Please reproduce the line containing "더 이해하는 과정이다." and every line after it in the records below, exactly and with nothing else.

BEGIN

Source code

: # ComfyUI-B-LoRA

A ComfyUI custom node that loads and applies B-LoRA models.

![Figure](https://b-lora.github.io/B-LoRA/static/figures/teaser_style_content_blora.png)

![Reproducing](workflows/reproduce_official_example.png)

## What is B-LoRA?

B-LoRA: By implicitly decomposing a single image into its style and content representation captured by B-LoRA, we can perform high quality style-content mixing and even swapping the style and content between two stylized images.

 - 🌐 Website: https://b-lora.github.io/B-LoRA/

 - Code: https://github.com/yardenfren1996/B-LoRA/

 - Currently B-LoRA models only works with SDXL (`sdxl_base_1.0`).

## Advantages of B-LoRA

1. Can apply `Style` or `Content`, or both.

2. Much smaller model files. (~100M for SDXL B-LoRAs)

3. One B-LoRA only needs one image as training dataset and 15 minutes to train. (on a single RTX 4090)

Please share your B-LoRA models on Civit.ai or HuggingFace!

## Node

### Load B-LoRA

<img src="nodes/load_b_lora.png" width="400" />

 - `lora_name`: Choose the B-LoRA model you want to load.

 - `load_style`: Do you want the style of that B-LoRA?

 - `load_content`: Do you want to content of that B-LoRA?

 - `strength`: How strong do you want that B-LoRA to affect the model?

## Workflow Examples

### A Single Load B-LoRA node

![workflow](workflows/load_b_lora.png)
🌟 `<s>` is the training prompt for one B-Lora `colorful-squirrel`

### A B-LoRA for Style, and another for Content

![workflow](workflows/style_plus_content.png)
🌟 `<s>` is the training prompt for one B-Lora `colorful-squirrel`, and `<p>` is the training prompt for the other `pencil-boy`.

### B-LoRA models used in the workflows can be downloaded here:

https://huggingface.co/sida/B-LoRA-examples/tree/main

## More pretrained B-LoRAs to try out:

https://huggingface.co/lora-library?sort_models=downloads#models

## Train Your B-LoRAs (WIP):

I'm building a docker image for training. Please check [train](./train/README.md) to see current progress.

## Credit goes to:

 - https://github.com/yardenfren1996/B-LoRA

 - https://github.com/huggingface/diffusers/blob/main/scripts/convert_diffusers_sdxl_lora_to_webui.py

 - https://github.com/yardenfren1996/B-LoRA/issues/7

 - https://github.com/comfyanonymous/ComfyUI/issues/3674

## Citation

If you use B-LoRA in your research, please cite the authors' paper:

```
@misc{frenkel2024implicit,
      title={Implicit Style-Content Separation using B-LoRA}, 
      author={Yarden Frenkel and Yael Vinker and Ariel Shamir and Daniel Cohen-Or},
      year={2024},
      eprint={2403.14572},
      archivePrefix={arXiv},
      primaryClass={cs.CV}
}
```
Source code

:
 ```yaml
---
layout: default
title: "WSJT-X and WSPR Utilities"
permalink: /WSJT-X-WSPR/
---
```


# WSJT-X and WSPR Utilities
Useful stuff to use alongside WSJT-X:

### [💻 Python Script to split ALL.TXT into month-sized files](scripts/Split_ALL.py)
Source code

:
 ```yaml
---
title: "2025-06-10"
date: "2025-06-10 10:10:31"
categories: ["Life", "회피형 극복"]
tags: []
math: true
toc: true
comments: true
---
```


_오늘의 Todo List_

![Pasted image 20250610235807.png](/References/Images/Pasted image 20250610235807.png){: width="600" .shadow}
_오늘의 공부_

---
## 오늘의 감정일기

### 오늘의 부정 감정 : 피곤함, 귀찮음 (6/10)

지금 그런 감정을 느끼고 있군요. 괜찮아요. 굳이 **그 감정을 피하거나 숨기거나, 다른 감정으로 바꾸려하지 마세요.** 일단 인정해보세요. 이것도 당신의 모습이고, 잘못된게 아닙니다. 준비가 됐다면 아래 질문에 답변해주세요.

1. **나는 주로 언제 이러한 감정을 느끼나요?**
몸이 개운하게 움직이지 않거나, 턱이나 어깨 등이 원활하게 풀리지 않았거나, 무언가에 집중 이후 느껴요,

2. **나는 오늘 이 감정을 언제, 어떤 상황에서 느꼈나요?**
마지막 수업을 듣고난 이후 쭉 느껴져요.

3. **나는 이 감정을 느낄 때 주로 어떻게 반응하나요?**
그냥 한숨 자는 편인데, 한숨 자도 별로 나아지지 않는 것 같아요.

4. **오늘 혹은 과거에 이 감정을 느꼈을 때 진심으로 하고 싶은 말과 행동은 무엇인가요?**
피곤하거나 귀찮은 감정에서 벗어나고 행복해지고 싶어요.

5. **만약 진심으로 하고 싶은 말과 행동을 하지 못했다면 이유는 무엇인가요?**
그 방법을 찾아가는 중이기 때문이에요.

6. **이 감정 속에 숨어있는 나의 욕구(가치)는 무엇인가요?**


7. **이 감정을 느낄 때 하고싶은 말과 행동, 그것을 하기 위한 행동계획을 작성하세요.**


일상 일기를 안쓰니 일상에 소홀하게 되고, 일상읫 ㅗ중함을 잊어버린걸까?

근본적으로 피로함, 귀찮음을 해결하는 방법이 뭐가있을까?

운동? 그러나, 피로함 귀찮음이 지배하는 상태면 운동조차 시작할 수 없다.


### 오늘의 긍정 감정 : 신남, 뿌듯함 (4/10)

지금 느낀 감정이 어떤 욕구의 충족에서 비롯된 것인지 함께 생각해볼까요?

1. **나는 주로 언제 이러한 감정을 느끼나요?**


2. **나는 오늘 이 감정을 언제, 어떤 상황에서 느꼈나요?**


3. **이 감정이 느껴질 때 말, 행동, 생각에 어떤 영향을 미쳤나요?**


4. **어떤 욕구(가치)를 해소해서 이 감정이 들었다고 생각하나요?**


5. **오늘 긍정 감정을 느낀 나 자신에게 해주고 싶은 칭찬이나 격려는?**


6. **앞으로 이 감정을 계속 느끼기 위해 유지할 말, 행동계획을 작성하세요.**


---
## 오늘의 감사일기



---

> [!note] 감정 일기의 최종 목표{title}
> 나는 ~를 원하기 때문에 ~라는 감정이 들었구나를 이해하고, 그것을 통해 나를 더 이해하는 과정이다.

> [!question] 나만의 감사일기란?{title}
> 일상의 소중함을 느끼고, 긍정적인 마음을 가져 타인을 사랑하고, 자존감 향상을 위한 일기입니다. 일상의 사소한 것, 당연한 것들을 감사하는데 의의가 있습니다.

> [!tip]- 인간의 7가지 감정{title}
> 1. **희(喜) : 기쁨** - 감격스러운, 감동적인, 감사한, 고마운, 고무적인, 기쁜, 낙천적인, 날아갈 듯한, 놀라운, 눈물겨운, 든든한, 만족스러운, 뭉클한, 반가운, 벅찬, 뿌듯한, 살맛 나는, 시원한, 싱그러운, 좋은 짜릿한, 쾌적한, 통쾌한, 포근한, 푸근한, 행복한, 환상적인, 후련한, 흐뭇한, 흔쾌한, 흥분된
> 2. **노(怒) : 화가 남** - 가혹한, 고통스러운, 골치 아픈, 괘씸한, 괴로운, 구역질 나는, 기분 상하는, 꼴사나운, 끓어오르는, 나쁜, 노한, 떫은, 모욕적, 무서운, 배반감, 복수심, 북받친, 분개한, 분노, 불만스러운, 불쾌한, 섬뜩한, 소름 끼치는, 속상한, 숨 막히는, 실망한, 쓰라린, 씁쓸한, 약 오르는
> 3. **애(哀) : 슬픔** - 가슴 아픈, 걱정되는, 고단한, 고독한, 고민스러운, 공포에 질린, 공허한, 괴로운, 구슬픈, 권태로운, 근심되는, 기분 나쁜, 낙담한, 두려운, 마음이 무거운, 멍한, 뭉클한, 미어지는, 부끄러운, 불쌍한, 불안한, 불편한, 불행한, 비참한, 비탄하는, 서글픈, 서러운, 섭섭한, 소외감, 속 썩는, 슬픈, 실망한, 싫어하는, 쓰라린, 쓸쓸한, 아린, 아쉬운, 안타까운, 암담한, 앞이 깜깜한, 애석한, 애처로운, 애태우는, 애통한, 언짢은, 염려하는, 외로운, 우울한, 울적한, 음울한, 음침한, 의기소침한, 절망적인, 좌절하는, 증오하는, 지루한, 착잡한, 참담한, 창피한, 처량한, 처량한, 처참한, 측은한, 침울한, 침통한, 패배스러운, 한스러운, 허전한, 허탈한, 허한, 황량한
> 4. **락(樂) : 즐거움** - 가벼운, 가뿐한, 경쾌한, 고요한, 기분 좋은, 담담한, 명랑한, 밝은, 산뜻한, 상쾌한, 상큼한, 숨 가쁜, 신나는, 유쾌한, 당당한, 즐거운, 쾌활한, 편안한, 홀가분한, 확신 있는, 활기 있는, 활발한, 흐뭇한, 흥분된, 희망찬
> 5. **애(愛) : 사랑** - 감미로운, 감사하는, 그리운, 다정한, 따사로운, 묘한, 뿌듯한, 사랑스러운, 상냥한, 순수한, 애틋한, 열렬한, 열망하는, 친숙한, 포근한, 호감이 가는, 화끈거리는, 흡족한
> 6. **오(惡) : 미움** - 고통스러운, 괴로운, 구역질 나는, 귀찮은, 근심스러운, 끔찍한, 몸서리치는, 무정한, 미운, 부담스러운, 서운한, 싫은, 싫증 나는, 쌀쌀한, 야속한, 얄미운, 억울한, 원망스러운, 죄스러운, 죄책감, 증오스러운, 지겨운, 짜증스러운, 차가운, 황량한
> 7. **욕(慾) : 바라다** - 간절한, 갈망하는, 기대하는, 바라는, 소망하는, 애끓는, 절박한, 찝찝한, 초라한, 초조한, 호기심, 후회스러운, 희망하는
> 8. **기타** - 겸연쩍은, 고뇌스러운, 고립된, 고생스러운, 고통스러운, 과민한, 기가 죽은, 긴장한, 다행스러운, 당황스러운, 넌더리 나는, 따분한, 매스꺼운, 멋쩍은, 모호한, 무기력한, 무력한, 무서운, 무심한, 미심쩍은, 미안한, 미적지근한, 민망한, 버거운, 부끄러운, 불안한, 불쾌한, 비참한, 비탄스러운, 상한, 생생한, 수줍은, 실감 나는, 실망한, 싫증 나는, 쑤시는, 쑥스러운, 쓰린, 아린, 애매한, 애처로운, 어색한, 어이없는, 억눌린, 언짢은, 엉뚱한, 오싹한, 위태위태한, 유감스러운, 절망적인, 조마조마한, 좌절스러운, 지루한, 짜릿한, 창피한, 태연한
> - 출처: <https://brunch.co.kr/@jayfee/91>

END

• Solved exercise:
> 나는 ~를 원하기 때문에 ~라는 감정이 들었구나를 이해하고, 그것을 통해 나를 더 이해하는 과정이다.

> [!question] 나만의 감사일기란?{title}
> 일상의 소중함을 느끼고, 긍정적인 마음을 가져 타인을 사랑하고, 자존감 향상을 위한 일기입니다. 일상의 사소한 것, 당연한 것들을 감사하는데 의의가 있습니다.

> [!tip]- 인간의 7가지 감정{title}
> 1. **희(喜) : 기쁨** - 감격스러운, 감동적인, 감사한, 고마운, 고무적인, 기쁜, 낙천적인, 날아갈 듯한, 놀라운, 눈물겨운, 든든한, 만족스러운, 뭉클한, 반가운, 벅찬, 뿌듯한, 살맛 나는, 시원한, 싱그러운, 좋은 짜릿한, 쾌적한, 통쾌한, 포근한, 푸근한, 행복한, 환상적인, 후련한, 흐뭇한, 흔쾌한, 흥분된
> 2. **노(怒) : 화가 남** - 가혹한, 고통스러운, 골치 아픈, 괘씸한, 괴로운, 구역질 나는, 기분 상하는, 꼴사나운, 끓어오르는, 나쁜, 노한, 떫은, 모욕적, 무서운, 배반감, 복수심, 북받친, 분개한, 분노, 불만스러운, 불쾌한, 섬뜩한, 소름 끼치는, 속상한, 숨 막히는, 실망한, 쓰라린, 씁쓸한, 약 오르는
> 3. **애(哀) : 슬픔** - 가슴 아픈, 걱정되는, 고단한, 고독한, 고민스러운, 공포에 질린, 공허한, 괴로운, 구슬픈, 권태로운, 근심되는, 기분 나쁜, 낙담한, 두려운, 마음이 무거운, 멍한, 뭉클한, 미어지는, 부끄러운, 불쌍한, 불안한, 불편한, 불행한, 비참한, 비탄하는, 서글픈, 서러운, 섭섭한, 소외감, 속 썩는, 슬픈, 실망한, 싫어하는, 쓰라린, 쓸쓸한, 아린, 아쉬운, 안타까운, 암담한, 앞이 깜깜한, 애석한, 애처로운, 애태우는, 애통한, 언짢은, 염려하는, 외로운, 우울한, 울적한, 음울한, 음침한, 의기소침한, 절망적인, 좌절하는, 증오하는, 지루한, 착잡한, 참담한, 창피한, 처량한, 처량한, 처참한, 측은한, 침울한, 침통한, 패배스러운, 한스러운, 허전한, 허탈한, 허한, 황량한
> 4. **락(樂) : 즐거움** - 가벼운, 가뿐한, 경쾌한, 고요한, 기분 좋은, 담담한, 명랑한, 밝은, 산뜻한, 상쾌한, 상큼한, 숨 가쁜, 신나는, 유쾌한, 당당한, 즐거운, 쾌활한, 편안한, 홀가분한, 확신 있는, 활기 있는, 활발한, 흐뭇한, 흥분된, 희망찬
> 5. **애(愛) : 사랑** - 감미로운, 감사하는, 그리운, 다정한, 따사로운, 묘한, 뿌듯한, 사랑스러운, 상냥한, 순수한, 애틋한, 열렬한, 열망하는, 친숙한, 포근한, 호감이 가는, 화끈거리는, 흡족한
> 6. **오(惡) : 미움** - 고통스러운, 괴로운, 구역질 나는, 귀찮은, 근심스러운, 끔찍한, 몸서리치는, 무정한, 미운, 부담스러운, 서운한, 싫은, 싫증 나는, 쌀쌀한, 야속한, 얄미운, 억울한, 원망스러운, 죄스러운, 죄책감, 증오스러운, 지겨운, 짜증스러운, 차가운, 황량한
> 7. **욕(慾) : 바라다** - 간절한, 갈망하는, 기대하는, 바라는, 소망하는, 애끓는, 절박한, 찝찝한, 초라한, 초조한, 호기심, 후회스러운, 희망하는
> 8. **기타** - 겸연쩍은, 고뇌스러운, 고립된, 고생스러운, 고통스러운, 과민한, 기가 죽은, 긴장한, 다행스러운, 당황스러운, 넌더리 나는, 따분한, 매스꺼운, 멋쩍은, 모호한, 무기력한, 무력한, 무서운, 무심한, 미심쩍은, 미안한, 미적지근한, 민망한, 버거운, 부끄러운, 불안한, 불쾌한, 비참한, 비탄스러운, 상한, 생생한, 수줍은, 실감 나는, 실망한, 싫증 나는, 쑤시는, 쑥스러운, 쓰린, 아린, 애매한, 애처로운, 어색한, 어이없는, 억눌린, 언짢은, 엉뚱한, 오싹한, 위태위태한, 유감스러운, 절망적인, 조마조마한, 좌절스러운, 지루한, 짜릿한, 창피한, 태연한
> - 출처: <https://brunch.co.kr/@jayfee/91>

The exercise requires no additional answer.